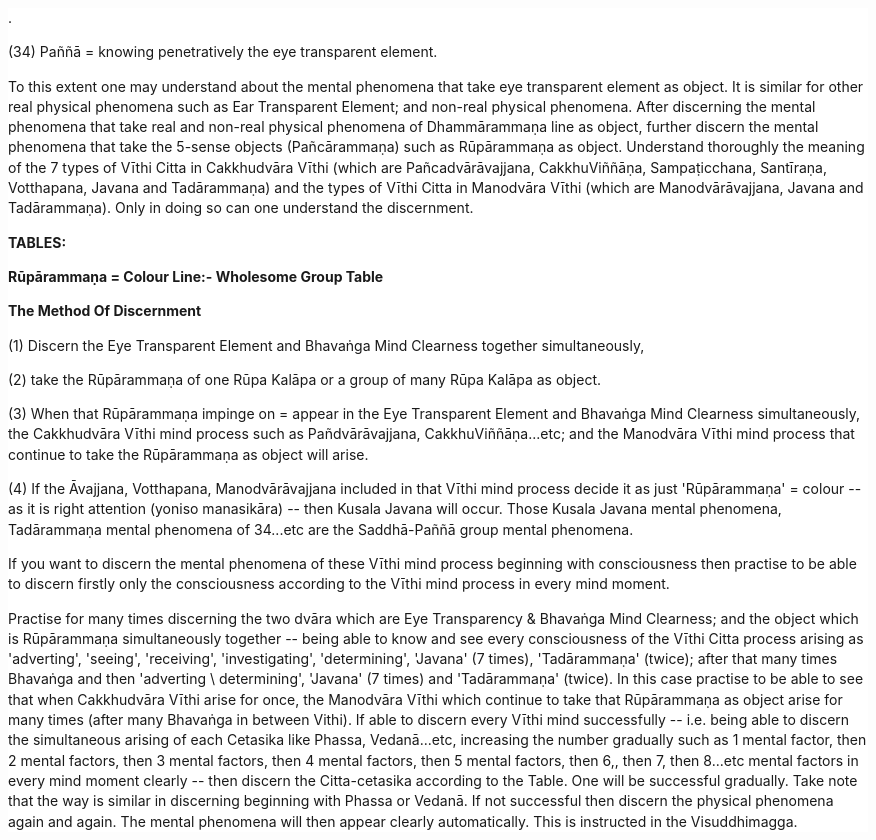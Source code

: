 .

(34) Paññā = knowing penetratively the eye transparent element.

To this extent one may understand about the mental phenomena that take eye transparent element as object.
It is similar for other real physical phenomena such as Ear Transparent Element; and non-real physical phenomena.
After discerning the mental phenomena that take real and non-real physical phenomena of Dhammārammaṇa line as object, further discern the mental phenomena that take the 5-sense objects (Pañcārammaṇa) such as Rūpārammaṇa as object.
Understand thoroughly the meaning of the 7 types of Vīthi Citta in Cakkhudvāra Vīthi (which are Pañcadvārāvajjana, CakkhuViññāṇa, Sampaṭicchana, Santīraṇa, Votthapana, Javana and Tadārammaṇa) and the types of Vīthi Citta in Manodvāra Vīthi (which are Manodvārāvajjana, Javana and Tadārammaṇa).
Only in doing so can one understand the discernment.

**TABLES:**

**Rūpārammaṇa = Colour Line:- Wholesome Group Table**

**The Method Of Discernment**

(1) Discern the Eye Transparent Element and Bhavaṅga Mind Clearness together simultaneously,

(2) take the Rūpārammaṇa of one Rūpa Kalāpa or a group of many Rūpa Kalāpa as object.

(3) When that Rūpārammaṇa impinge on = appear in the Eye Transparent Element and Bhavaṅga Mind Clearness simultaneously, the Cakkhudvāra Vīthi mind process such as Pañdvārāvajjana, CakkhuViññāṇa...etc; and the Manodvāra Vīthi mind process that continue to take the Rūpārammaṇa as object will arise.

(4) If the Āvajjana, Votthapana, Manodvārāvajjana included in that Vīthi mind process decide it as just &#39;Rūpārammaṇa&#39; = colour -- as it is right attention (yoniso manasikāra) -- then Kusala Javana will occur.
Those Kusala Javana mental phenomena, Tadārammaṇa mental phenomena of 34...etc are the Saddhā-Paññā group mental phenomena.

If you want to discern the mental phenomena of these Vīthi mind process beginning with consciousness then practise to be able to discern firstly only the consciousness according to the Vīthi mind process in every mind moment.

Practise for many times discerning the two dvāra which are Eye Transparency &amp; Bhavaṅga Mind Clearness; and the object which is Rūpārammaṇa simultaneously together -- being able to know and see every consciousness of the Vīthi Citta process arising as &#39;adverting&#39;, &#39;seeing&#39;, &#39;receiving&#39;, &#39;investigating&#39;, &#39;determining&#39;, &#39;Javana&#39; (7 times), &#39;Tadārammaṇa&#39; (twice); after that many times Bhavaṅga and then &#39;adverting \ determining&#39;, &#39;Javana&#39; (7 times) and &#39;Tadārammaṇa&#39; (twice).
In this case practise to be able to see that when Cakkhudvāra Vīthi arise for once, the Manodvāra Vīthi which continue to take that Rūpārammaṇa as object arise for many times (after many Bhavaṅga in between Vithi).
If able to discern every Vīthi mind successfully -- i.e. being able to discern the simultaneous arising of each Cetasika like Phassa, Vedanā...etc, increasing the number gradually such as 1 mental factor, then 2 mental factors, then 3 mental factors, then 4 mental factors, then 5 mental factors, then 6,, then 7, then 8...etc mental factors in every mind moment clearly -- then discern the Citta-cetasika according to the Table.
One will be successful gradually.
Take note that the way is similar in discerning beginning with Phassa or Vedanā.
If not successful then discern the physical phenomena again and again.
The mental phenomena will then appear clearly automatically.
This is instructed in the Visuddhimagga.
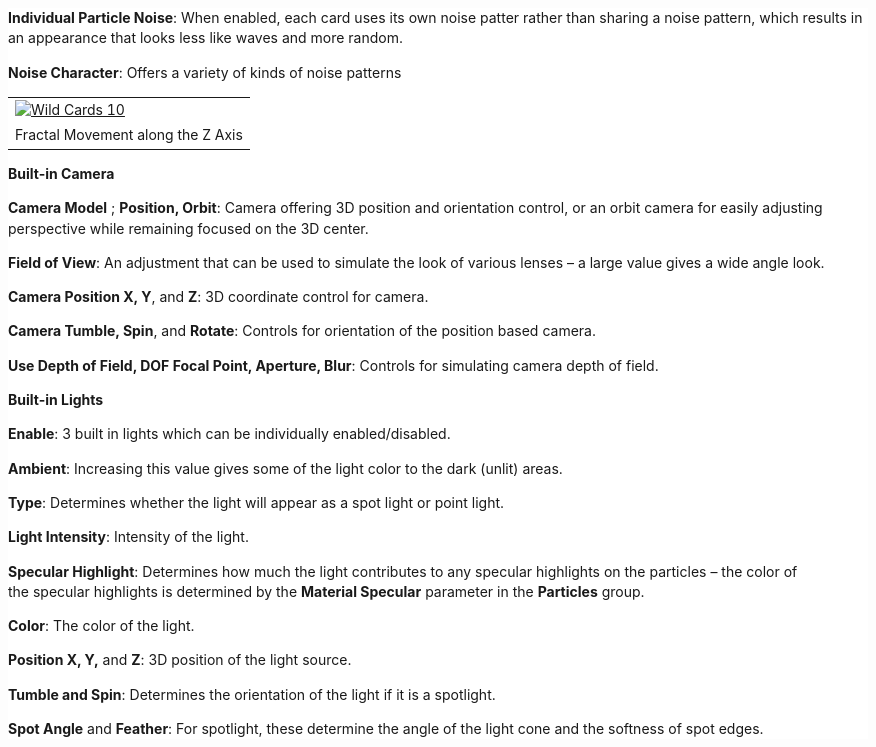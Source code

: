 
**Individual Particle Noise**: When enabled, each card uses its own noise patter rather than sharing a noise pattern, which results in an appearance that looks less like waves and more random.


**Noise Character**: Offers a variety of kinds of noise patterns




|  |
| --- |
| [![Wild Cards 10](https://borisfx-com-res.cloudinary.com/image/upload//documentation/continuum/uploads/2013/07/Wild-Cards-10.jpg)](https://borisfx-com-res.cloudinary.com/image/upload//documentation/continuum/uploads/2013/07/Wild-Cards-10.jpg) |
| Fractal Movement along the Z Axis |


**Built-in Camera**


**Camera Model** ; **Position, Orbit**: Camera offering 3D position and orientation control, or an orbit camera for easily adjusting perspective while remaining focused on the 3D center.


**Field of View**: An adjustment that can be used to simulate the look of various lenses – a large value gives a wide angle look.


**Camera Position X, Y**, and **Z**: 3D coordinate control for camera.


**Camera Tumble, Spin**, and **Rotate**: Controls for orientation of the position based camera.


**Use Depth of Field, DOF Focal Point, Aperture, Blur**: Controls for simulating camera depth of field.


**Built-in Lights**


**Enable**: 3 built in lights which can be individually enabled/disabled.


**Ambient**: Increasing this value gives some of the light color to the dark (unlit) areas.


**Type**: Determines whether the light will appear as a spot light or point light.


**Light Intensity**: Intensity of the light.


**Specular Highlight**: Determines how much the light contributes to any specular highlights on the particles – the color of the specular highlights is determined by the **Material Specular** parameter in the **Particles** group.


**Color**: The color of the light.


**Position X, Y,** and **Z**: 3D position of the light source.


**Tumble and Spin**: Determines the orientation of the light if it is a spotlight.


**Spot Angle** and **Feather**: For spotlight, these determine the angle of the light cone and the softness of spot edges.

--- Action item ---
Images in the data above are to be skipped. Retype all other material exactly.

--- Solution to the problem ---
Source code

: .

(34) Paññā = knowing penetratively the eye transparent element.

To this extent one may understand about the mental phenomena that take eye transparent element as object.
It is similar for other real physical phenomena such as Ear Transparent Element; and non-real physical phenomena.
After discerning the mental phenomena that take real and non-real physical phenomena of Dhammārammaṇa line as object, further discern the mental phenomena that take the 5-sense objects (Pañcārammaṇa) such as Rūpārammaṇa as object.
Understand thoroughly the meaning of the 7 types of Vīthi Citta in Cakkhudvāra Vīthi (which are Pañcadvārāvajjana, CakkhuViññāṇa, Sampaṭicchana, Santīraṇa, Votthapana, Javana and Tadārammaṇa) and the types of Vīthi Citta in Manodvāra Vīthi (which are Manodvārāvajjana, Javana and Tadārammaṇa).
Only in doing so can one understand the discernment.

**TABLES:**

**Rūpārammaṇa = Colour Line:- Wholesome Group Table**

**The Method Of Discernment**

(1) Discern the Eye Transparent Element and Bhavaṅga Mind Clearness together simultaneously,

(2) take the Rūpārammaṇa of one Rūpa Kalāpa or a group of many Rūpa Kalāpa as object.

(3) When that Rūpārammaṇa impinge on = appear in the Eye Transparent Element and Bhavaṅga Mind Clearness simultaneously, the Cakkhudvāra Vīthi mind process such as Pañdvārāvajjana, CakkhuViññāṇa...etc; and the Manodvāra Vīthi mind process that continue to take the Rūpārammaṇa as object will arise.

(4) If the Āvajjana, Votthapana, Manodvārāvajjana included in that Vīthi mind process decide it as just &#39;Rūpārammaṇa&#39; = colour -- as it is right attention (yoniso manasikāra) -- then Kusala Javana will occur.
Those Kusala Javana mental phenomena, Tadārammaṇa mental phenomena of 34...etc are the Saddhā-Paññā group mental phenomena.

If you want to discern the mental phenomena of these Vīthi mind process beginning with consciousness then practise to be able to discern firstly only the consciousness according to the Vīthi mind process in every mind moment.

Practise for many times discerning the two dvāra which are Eye Transparency &amp; Bhavaṅga Mind Clearness; and the object which is Rūpārammaṇa simultaneously together -- being able to know and see every consciousness of the Vīthi Citta process arising as &#39;adverting&#39;, &#39;seeing&#39;, &#39;receiving&#39;, &#39;investigating&#39;, &#39;determining&#39;, &#39;Javana&#39; (7 times), &#39;Tadārammaṇa&#39; (twice); after that many times Bhavaṅga and then &#39;adverting \ determining&#39;, &#39;Javana&#39; (7 times) and &#39;Tadārammaṇa&#39; (twice).
In this case practise to be able to see that when Cakkhudvāra Vīthi arise for once, the Manodvāra Vīthi which continue to take that Rūpārammaṇa as object arise for many times (after many Bhavaṅga in between Vithi).
If able to discern every Vīthi mind successfully -- i.e. being able to discern the simultaneous arising of each Cetasika like Phassa, Vedanā...etc, increasing the number gradually such as 1 mental factor, then 2 mental factors, then 3 mental factors, then 4 mental factors, then 5 mental factors, then 6,, then 7, then 8...etc mental factors in every mind moment clearly -- then discern the Citta-cetasika according to the Table.
One will be successful gradually.
Take note that the way is similar in discerning beginning with Phassa or Vedanā.
If not successful then discern the physical phenomena again and again.
The mental phenomena will then appear clearly automatically.
This is instructed in the Visuddhimagga.
Source code

: 
**Individual Particle Noise**: When enabled, each card uses its own noise patter rather than sharing a noise pattern, which results in an appearance that looks less like waves and more random.


**Noise Character**: Offers a variety of kinds of noise patterns




|  |
| --- |
| [![Wild Cards 10](https://borisfx-com-res.cloudinary.com/image/upload//documentation/continuum/uploads/2013/07/Wild-Cards-10.jpg)](https://borisfx-com-res.cloudinary.com/image/upload//documentation/continuum/uploads/2013/07/Wild-Cards-10.jpg) |
| Fractal Movement along the Z Axis |


**Built-in Camera**


**Camera Model** ; **Position, Orbit**: Camera offering 3D position and orientation control, or an orbit camera for easily adjusting perspective while remaining focused on the 3D center.


**Field of View**: An adjustment that can be used to simulate the look of various lenses – a large value gives a wide angle look.


**Camera Position X, Y**, and **Z**: 3D coordinate control for camera.


**Camera Tumble, Spin**, and **Rotate**: Controls for orientation of the position based camera.


**Use Depth of Field, DOF Focal Point, Aperture, Blur**: Controls for simulating camera depth of field.


**Built-in Lights**


**Enable**: 3 built in lights which can be individually enabled/disabled.


**Ambient**: Increasing this value gives some of the light color to the dark (unlit) areas.


**Type**: Determines whether the light will appear as a spot light or point light.


**Light Intensity**: Intensity of the light.


**Specular Highlight**: Determines how much the light contributes to any specular highlights on the particles – the color of the specular highlights is determined by the **Material Specular** parameter in the **Particles** group.


**Color**: The color of the light.


**Position X, Y,** and **Z**: 3D position of the light source.


**Tumble and Spin**: Determines the orientation of the light if it is a spotlight.


**Spot Angle** and **Feather**: For spotlight, these determine the angle of the light cone and the softness of spot edges.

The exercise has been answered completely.